### What to produce
Among the entries below, how many lines include the string "Environmental"? Answer with only the number.

═════ Given data ═════

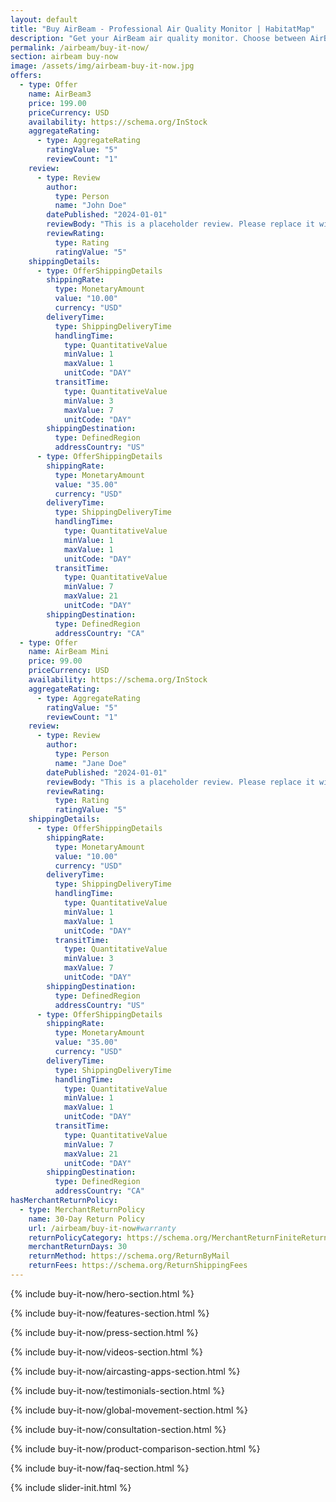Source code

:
 ```yaml
---
layout: default
title: "Buy AirBeam - Professional Air Quality Monitor | HabitatMap"
description: "Get your AirBeam air quality monitor. Choose between AirBeam Mini ($99) for personal use or AirBeam3 ($199) for research. No subscriptions, complete data ownership."
permalink: /airbeam/buy-it-now/
section: airbeam buy-now
image: /assets/img/airbeam-buy-it-now.jpg
offers:
  - type: Offer
    name: AirBeam3
    price: 199.00
    priceCurrency: USD
    availability: https://schema.org/InStock
    aggregateRating:
      - type: AggregateRating
        ratingValue: "5"
        reviewCount: "1"
    review:
      - type: Review
        author:
          type: Person
          name: "John Doe"
        datePublished: "2024-01-01"
        reviewBody: "This is a placeholder review. Please replace it with a real one."
        reviewRating:
          type: Rating
          ratingValue: "5"
    shippingDetails:
      - type: OfferShippingDetails
        shippingRate:
          type: MonetaryAmount
          value: "10.00"
          currency: "USD"
        deliveryTime:
          type: ShippingDeliveryTime
          handlingTime:
            type: QuantitativeValue
            minValue: 1
            maxValue: 1
            unitCode: "DAY"
          transitTime:
            type: QuantitativeValue
            minValue: 3
            maxValue: 7
            unitCode: "DAY"
        shippingDestination:
          type: DefinedRegion
          addressCountry: "US"
      - type: OfferShippingDetails
        shippingRate:
          type: MonetaryAmount
          value: "35.00"
          currency: "USD"
        deliveryTime:
          type: ShippingDeliveryTime
          handlingTime:
            type: QuantitativeValue
            minValue: 1
            maxValue: 1
            unitCode: "DAY"
          transitTime:
            type: QuantitativeValue
            minValue: 7
            maxValue: 21
            unitCode: "DAY"
        shippingDestination:
          type: DefinedRegion
          addressCountry: "CA"
  - type: Offer
    name: AirBeam Mini
    price: 99.00
    priceCurrency: USD
    availability: https://schema.org/InStock
    aggregateRating:
      - type: AggregateRating
        ratingValue: "5"
        reviewCount: "1"
    review:
      - type: Review
        author:
          type: Person
          name: "Jane Doe"
        datePublished: "2024-01-01"
        reviewBody: "This is a placeholder review. Please replace it with a real one."
        reviewRating:
          type: Rating
          ratingValue: "5"
    shippingDetails:
      - type: OfferShippingDetails
        shippingRate:
          type: MonetaryAmount
          value: "10.00"
          currency: "USD"
        deliveryTime:
          type: ShippingDeliveryTime
          handlingTime:
            type: QuantitativeValue
            minValue: 1
            maxValue: 1
            unitCode: "DAY"
          transitTime:
            type: QuantitativeValue
            minValue: 3
            maxValue: 7
            unitCode: "DAY"
        shippingDestination:
          type: DefinedRegion
          addressCountry: "US"
      - type: OfferShippingDetails
        shippingRate:
          type: MonetaryAmount
          value: "35.00"
          currency: "USD"
        deliveryTime:
          type: ShippingDeliveryTime
          handlingTime:
            type: QuantitativeValue
            minValue: 1
            maxValue: 1
            unitCode: "DAY"
          transitTime:
            type: QuantitativeValue
            minValue: 7
            maxValue: 21
            unitCode: "DAY"
        shippingDestination:
          type: DefinedRegion
          addressCountry: "CA"
hasMerchantReturnPolicy:
  - type: MerchantReturnPolicy
    name: 30-Day Return Policy
    url: /airbeam/buy-it-now#warranty
    returnPolicyCategory: https://schema.org/MerchantReturnFiniteReturnWindow
    merchantReturnDays: 30
    returnMethod: https://schema.org/ReturnByMail
    returnFees: https://schema.org/ReturnShippingFees
---
```


{% include buy-it-now/hero-section.html %}

{% include buy-it-now/features-section.html %}

{% include buy-it-now/press-section.html %}

{% include buy-it-now/videos-section.html %}

{% include buy-it-now/aircasting-apps-section.html %}

{% include buy-it-now/testimonials-section.html %}

{% include buy-it-now/global-movement-section.html %}

{% include buy-it-now/consultation-section.html %}

{% include buy-it-now/product-comparison-section.html %}

{% include buy-it-now/faq-section.html %}

<!-- Enhanced E-commerce JSON-LD Schema for AirBeam Products -->

<!-- Organization Schema - References the main HabitatMap organization -->
<script type="application/ld+json">
{
  "@context": "https://schema.org",
  "@type": "Organization",
  "@id": "{{ site.url }}/#organization",
  "name": "HabitatMap",
  "url": "{{ site.url }}/"
}
</script>

<!-- Comprehensive Product & E-commerce Schema -->
<script type="application/ld+json">
{
  "@context": "https://schema.org",
  "@graph": [
    {
      "@type": "Product",
      "@id": "{{ site.url }}/airbeam/buy-it-now#airbeam3",
      "name": "AirBeam3",
      "alternateName": ["AirBeam 3", "AB3", "AirBeam Third Generation"],
      "description": "AirBeam3 is the most accurate and versatile portable air quality monitor. It's a low-cost, palm-sized air quality instrument that measures hyperlocal concentrations of harmful microscopic particles in the air, known as particulate matter (PM1, PM2.5, PM10).",
      "category": "Environmental Monitoring Equipment",
      "sku": "AB3-001",
      "gtin": "AB3001HM2024",
      "mpn": "AIRBEAM3-2024",
      "image": [
        "{{ site.url }}/assets/img/airbeam-buy-it-now.jpg",
        "{{ site.url }}/assets/img/pages/how-it-works/how-it-works_1.jpg",
        "{{ site.url }}/assets/img/airbeam(new).jpg"
      ],
      "brand": {
        "@type": "Organization",
        "@id": "{{ site.url }}/#organization",
        "name": "HabitatMap"
      },
      "manufacturer": {
        "@id": "{{ site.url }}/#organization"
      },
      "weight": {
        "@type": "QuantitativeValue",
        "value": "150",
        "unitCode": "GRM"
      },
      "width": {
        "@type": "QuantitativeValue",
        "value": "9",
        "unitCode": "CMT"
      },
      "height": {
        "@type": "QuantitativeValue",
        "value": "6",
        "unitCode": "CMT"
      },
      "depth": {
        "@type": "QuantitativeValue",
        "value": "3",
        "unitCode": "CMT"
      },
      "additionalProperty": [
        {
          "@type": "PropertyValue",
          "name": "Measurement Range",
          "value": "PM1, PM2.5, PM10 particulate matter"
        },
        {
          "@type": "PropertyValue",
          "name": "Connectivity",
          "value": "Bluetooth 5.0, WiFi 802.11b/g/n"
        },
        {
          "@type": "PropertyValue",
          "name": "Battery Life",
          "value": "24+ hours continuous monitoring"
        },
        {
          "@type": "PropertyValue",
          "name": "Operating Temperature",
          "value": "-10°C to 50°C"
        },
        {
          "@type": "PropertyValue",
          "name": "Data Storage",
          "value": "Local storage + cloud sync"
        },
        {
          "@type": "PropertyValue",
          "name": "Accuracy",
          "value": "Research-grade sensor technology"
        },
        {
          "@type": "PropertyValue",
          "name": "Certification",
          "value": "FCC, CE certified"
        }
      ],
      "offers": {
        "@type": "Offer",
        "@id": "{{ site.url }}/airbeam/buy-it-now#airbeam3-offer",
        "url": "{{ site.url }}/airbeam/buy-it-now",
        "priceCurrency": "USD",
        "price": "199.00",
        "priceValidUntil": "2025-12-31",
        "itemCondition": "https://schema.org/NewCondition",
        "availability": "https://schema.org/InStock",
        "seller": {
          "@id": "{{ site.url }}/#organization"
        },
        "validFrom": "2024-01-01",
        "warranty": "1 year manufacturer warranty",
        "deliveryLeadTime": {
          "@type": "QuantitativeValue",
          "minValue": 1,
          "maxValue": 3,
          "unitCode": "DAY"
        },
        "hasMerchantReturnPolicy": {
          "@type": "MerchantReturnPolicy",
          "name": "30-Day Return Policy",
          "returnPolicyCategory": "https://schema.org/MerchantReturnFiniteReturnWindow",
          "merchantReturnDays": 30,
          "returnMethod": "https://schema.org/ReturnByMail",
          "returnFees": "https://schema.org/ReturnShippingFees"
        },
        "shippingDetails": [
          {
            "@type": "OfferShippingDetails",
            "shippingRate": {
              "@type": "MonetaryAmount",
              "value": "10.00",
              "currency": "USD"
            },
            "deliveryTime": {
              "@type": "ShippingDeliveryTime",
              "handlingTime": {
                "@type": "QuantitativeValue",
                "minValue": 1,
                "maxValue": 1,
                "unitCode": "DAY"
              },
              "transitTime": {
                "@type": "QuantitativeValue",
                "minValue": 3,
                "maxValue": 7,
                "unitCode": "DAY"
              }
            },
            "shippingDestination": {
              "@type": "DefinedRegion",
              "addressCountry": "US"
            }
          },
          {
            "@type": "OfferShippingDetails",
            "shippingRate": {
              "@type": "MonetaryAmount",
              "value": "35.00",
              "currency": "USD"
            },
            "deliveryTime": {
              "@type": "ShippingDeliveryTime",
              "handlingTime": {
                "@type": "QuantitativeValue",
                "minValue": 1,
                "maxValue": 1,
                "unitCode": "DAY"
              },
              "transitTime": {
                "@type": "QuantitativeValue",
                "minValue": 7,
                "maxValue": 21,
                "unitCode": "DAY"
              }
            },
            "shippingDestination": {
              "@type": "DefinedRegion",
              "addressCountry": ["CA", "EU", "AU"]
            }
          }
        ]
      },
      "aggregateRating": {
        "@type": "AggregateRating",
        "ratingValue": "4.9",
        "bestRating": "5",
        "worstRating": "1",
        "ratingCount": "127"
      },
      "review": [
        {
          "@type": "Review",
          "name": "Excellent for Research Applications",
          "reviewBody": "The AirBeam3 has exceeded our expectations for accuracy and reliability in our university research projects. The data quality is comparable to much more expensive equipment.",
          "reviewRating": {
            "@type": "Rating",
            "ratingValue": "5",
            "bestRating": "5"
          },
          "author": {
            "@type": "Organization",
            "name": "University Research Lab"
          },
          "datePublished": "2024-01-15"
        },
        {
          "@type": "Review",
          "name": "Perfect for Community Monitoring",
          "reviewBody": "Easy to use and incredibly informative. We've been able to identify pollution hotspots in our neighborhood and advocate for cleaner air policies.",
          "reviewRating": {
            "@type": "Rating",
            "ratingValue": "5",
            "bestRating": "5"
          },
          "author": {
            "@type": "Organization",
            "name": "Community Environmental Group"
          },
          "datePublished": "2024-02-20"
        }
      ],
      "isRelatedTo": [
        {
          "@type": "SoftwareApplication",
          "name": "AirCasting App",
          "applicationCategory": "Environmental Monitoring",
          "operatingSystem": ["iOS", "Android", "Web"],
          "url": "https://aircasting.org/"
        }
      ]
    },
    {
      "@type": "Product",
      "@id": "{{ site.url }}/airbeam/buy-it-now#airbeammini",
      "name": "AirBeam Mini",
      "alternateName": ["AirBeam-Mini", "ABM", "Mini Air Quality Monitor"],
      "description": "The AirBeam Mini is a smaller, lighter, and more affordable version of our air quality monitor, perfect for personal use and mobile monitoring. Measures PM2.5 particulate matter with the same accuracy as professional equipment.",
      "category": "Personal Environmental Monitor",
      "sku": "ABM-001",
      "gtin": "ABM001HM2024",
      "mpn": "AIRBEAMMINI-2024",
      "image": [
        "{{ site.url }}/assets/AirBeamMiniBlur.png",
        "{{ site.url }}/assets/img/pages/user-stories/userstories_ABM.jpg"
      ],
      "brand": {
        "@type": "Organization",
        "@id": "{{ site.url }}/#organization",
        "name": "HabitatMap"
      },
      "manufacturer": {
        "@id": "{{ site.url }}/#organization"
      },
      "weight": {
        "@type": "QuantitativeValue",
        "value": "75",
        "unitCode": "GRM"
      },
      "width": {
        "@type": "QuantitativeValue",
        "value": "7",
        "unitCode": "CMT"
      },
      "height": {
        "@type": "QuantitativeValue",
        "value": "4",
        "unitCode": "CMT"
      },
      "depth": {
        "@type": "QuantitativeValue",
        "value": "2",
        "unitCode": "CMT"
      },
      "additionalProperty": [
        {
          "@type": "PropertyValue",
          "name": "Measurement Range",
          "value": "PM2.5 particulate matter"
        },
        {
          "@type": "PropertyValue",
          "name": "Connectivity",
          "value": "Bluetooth 5.0"
        },
        {
          "@type": "PropertyValue",
          "name": "Battery Life",
          "value": "12+ hours continuous monitoring"
        },
        {
          "@type": "PropertyValue",
          "name": "Operating Temperature",
          "value": "0°C to 40°C"
        },
        {
          "@type": "PropertyValue",
          "name": "Portability",
          "value": "Ultra-lightweight, pocket-sized"
        },
        {
          "@type": "PropertyValue",
          "name": "Target Use",
          "value": "Personal monitoring, walking, cycling"
        }
      ],
      "offers": {
        "@type": "Offer",
        "@id": "{{ site.url }}/airbeam/buy-it-now#airbeammini-offer",
        "url": "{{ site.url }}/airbeam/buy-it-now",
        "priceCurrency": "USD",
        "price": "99.00",
        "priceValidUntil": "2025-12-31",
        "itemCondition": "https://schema.org/NewCondition",
        "availability": "https://schema.org/InStock",
        "seller": {
          "@id": "{{ site.url }}/#organization"
        },
        "validFrom": "2024-01-01",
        "warranty": "1 year manufacturer warranty",
        "deliveryLeadTime": {
          "@type": "QuantitativeValue",
          "minValue": 1,
          "maxValue": 3,
          "unitCode": "DAY"
        },
        "hasMerchantReturnPolicy": {
          "@type": "MerchantReturnPolicy",
          "name": "30-Day Return Policy",
          "returnPolicyCategory": "https://schema.org/MerchantReturnFiniteReturnWindow",
          "merchantReturnDays": 30,
          "returnMethod": "https://schema.org/ReturnByMail",
          "returnFees": "https://schema.org/ReturnShippingFees"
        },
        "shippingDetails": [
          {
            "@type": "OfferShippingDetails",
            "shippingRate": {
              "@type": "MonetaryAmount",
              "value": "10.00",
              "currency": "USD"
            },
            "deliveryTime": {
              "@type": "ShippingDeliveryTime",
              "handlingTime": {
                "@type": "QuantitativeValue",
                "minValue": 1,
                "maxValue": 1,
                "unitCode": "DAY"
              },
              "transitTime": {
                "@type": "QuantitativeValue",
                "minValue": 3,
                "maxValue": 7,
                "unitCode": "DAY"
              }
            },
            "shippingDestination": {
              "@type": "DefinedRegion",
              "addressCountry": "US"
            }
          },
          {
            "@type": "OfferShippingDetails",
            "shippingRate": {
              "@type": "MonetaryAmount",
              "value": "35.00",
              "currency": "USD"
            },
            "deliveryTime": {
              "@type": "ShippingDeliveryTime",
              "handlingTime": {
                "@type": "QuantitativeValue",
                "minValue": 1,
                "maxValue": 1,
                "unitCode": "DAY"
              },
              "transitTime": {
                "@type": "QuantitativeValue",
                "minValue": 7,
                "maxValue": 21,
                "unitCode": "DAY"
              }
            },
            "shippingDestination": {
              "@type": "DefinedRegion",
              "addressCountry": ["CA", "EU", "AU"]
            }
          }
        ]
      },
      "aggregateRating": {
        "@type": "AggregateRating",
        "ratingValue": "4.7",
        "bestRating": "5",
        "worstRating": "1",
        "ratingCount": "89"
      },
      "review": [
        {
          "@type": "Review",
          "name": "Perfect for Personal Use",
          "reviewBody": "Compact and easy to carry everywhere. Great for checking air quality during my daily runs and bike commutes. The app is intuitive and the data is reliable.",
          "reviewRating": {
            "@type": "Rating",
            "ratingValue": "5",
            "bestRating": "5"
          },
          "author": {
            "@type": "Person",
            "name": "Health-Conscious User"
          },
          "datePublished": "2024-03-10"
        }
      ]
    },
    {
      "@type": "WebPage",
      "@id": "{{ site.url }}/airbeam/buy-it-now#webpage",
      "name": "{{ page.title }}",
      "description": "{{ page.description }}",
      "url": "{{ site.url }}/airbeam/buy-it-now/",
      "inLanguage": "en-US",
      "isPartOf": {
        "@type": "WebSite",
        "name": "HabitatMap",
        "url": "{{ site.url }}/"
      },
      "about": [
        {
          "@id": "{{ site.url }}/airbeam/buy-it-now#airbeam3"
        },
        {
          "@id": "{{ site.url }}/airbeam/buy-it-now#airbeammini"
        }
      ],
      "publisher": {
        "@id": "{{ site.url }}/#organization"
      },
      "potentialAction": [
        {
          "@type": "BuyAction",
          "target": "{{ site.url }}/airbeam/buy-it-now",
          "object": [
            {
              "@id": "{{ site.url }}/airbeam/buy-it-now#airbeam3"
            },
            {
              "@id": "{{ site.url }}/airbeam/buy-it-now#airbeammini"
            }
          ]
        }
      ]
    },
    {
      "@type": "BreadcrumbList",
      "@id": "{{ site.url }}/airbeam/buy-it-now#breadcrumb",
      "itemListElement": [
        {
          "@type": "ListItem",
          "position": 1,
          "name": "Home",
          "item": "{{ site.url }}/"
        },
        {
          "@type": "ListItem",
          "position": 2,
          "name": "AirBeam",
          "item": "{{ site.url }}/airbeam/"
        },
        {
          "@type": "ListItem",
          "position": 3,
          "name": "Buy It Now",
          "item": "{{ site.url }}/airbeam/buy-it-now/"
        }
      ]
    },
    {
      "@type": "ItemList",
      "@id": "{{ site.url }}/airbeam/buy-it-now#productlist",
      "name": "AirBeam Product Lineup",
      "description": "Complete range of AirBeam air quality monitors for personal and professional use",
      "numberOfItems": 2,
      "itemListElement": [
        {
          "@type": "ListItem",
          "position": 1,
          "item": {
            "@id": "{{ site.url }}/airbeam/buy-it-now#airbeammini"
          }
        },
        {
          "@type": "ListItem",
          "position": 2,
          "item": {
            "@id": "{{ site.url }}/airbeam/buy-it-now#airbeam3"
          }
        }
      ]
    }
  ]
}
</script>

{% include slider-init.html %}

═════

### The completed task
4